Extracted records:
———

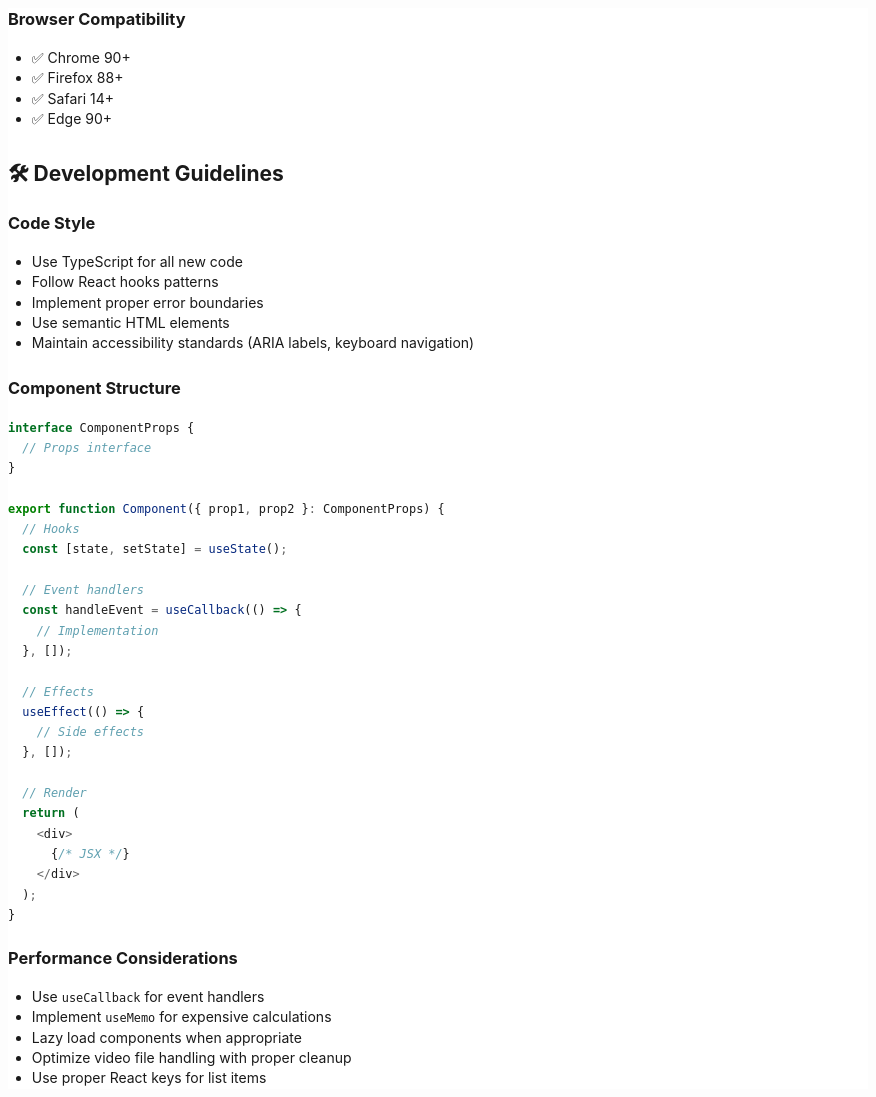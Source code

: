 ### Browser Compatibility
- ✅ Chrome 90+
- ✅ Firefox 88+
- ✅ Safari 14+
- ✅ Edge 90+

## 🛠️ Development Guidelines

### Code Style
- Use TypeScript for all new code
- Follow React hooks patterns
- Implement proper error boundaries
- Use semantic HTML elements
- Maintain accessibility standards (ARIA labels, keyboard navigation)

### Component Structure
```typescript
interface ComponentProps {
  // Props interface
}

export function Component({ prop1, prop2 }: ComponentProps) {
  // Hooks
  const [state, setState] = useState();
  
  // Event handlers
  const handleEvent = useCallback(() => {
    // Implementation
  }, []);
  
  // Effects
  useEffect(() => {
    // Side effects
  }, []);
  
  // Render
  return (
    <div>
      {/* JSX */}
    </div>
  );
}
```

### Performance Considerations
- Use `useCallback` for event handlers
- Implement `useMemo` for expensive calculations
- Lazy load components when appropriate
- Optimize video file handling with proper cleanup
- Use proper React keys for list items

———

What you have to do — Print exactly the lines between the line with "- Use semantic HTML elements" and the final line of the records above, both included.

Final answer —
- Use semantic HTML elements
- Maintain accessibility standards (ARIA labels, keyboard navigation)

### Component Structure
```typescript
interface ComponentProps {
  // Props interface
}

export function Component({ prop1, prop2 }: ComponentProps) {
  // Hooks
  const [state, setState] = useState();
  
  // Event handlers
  const handleEvent = useCallback(() => {
    // Implementation
  }, []);
  
  // Effects
  useEffect(() => {
    // Side effects
  }, []);
  
  // Render
  return (
    <div>
      {/* JSX */}
    </div>
  );
}
```

### Performance Considerations
- Use `useCallback` for event handlers
- Implement `useMemo` for expensive calculations
- Lazy load components when appropriate
- Optimize video file handling with proper cleanup
- Use proper React keys for list items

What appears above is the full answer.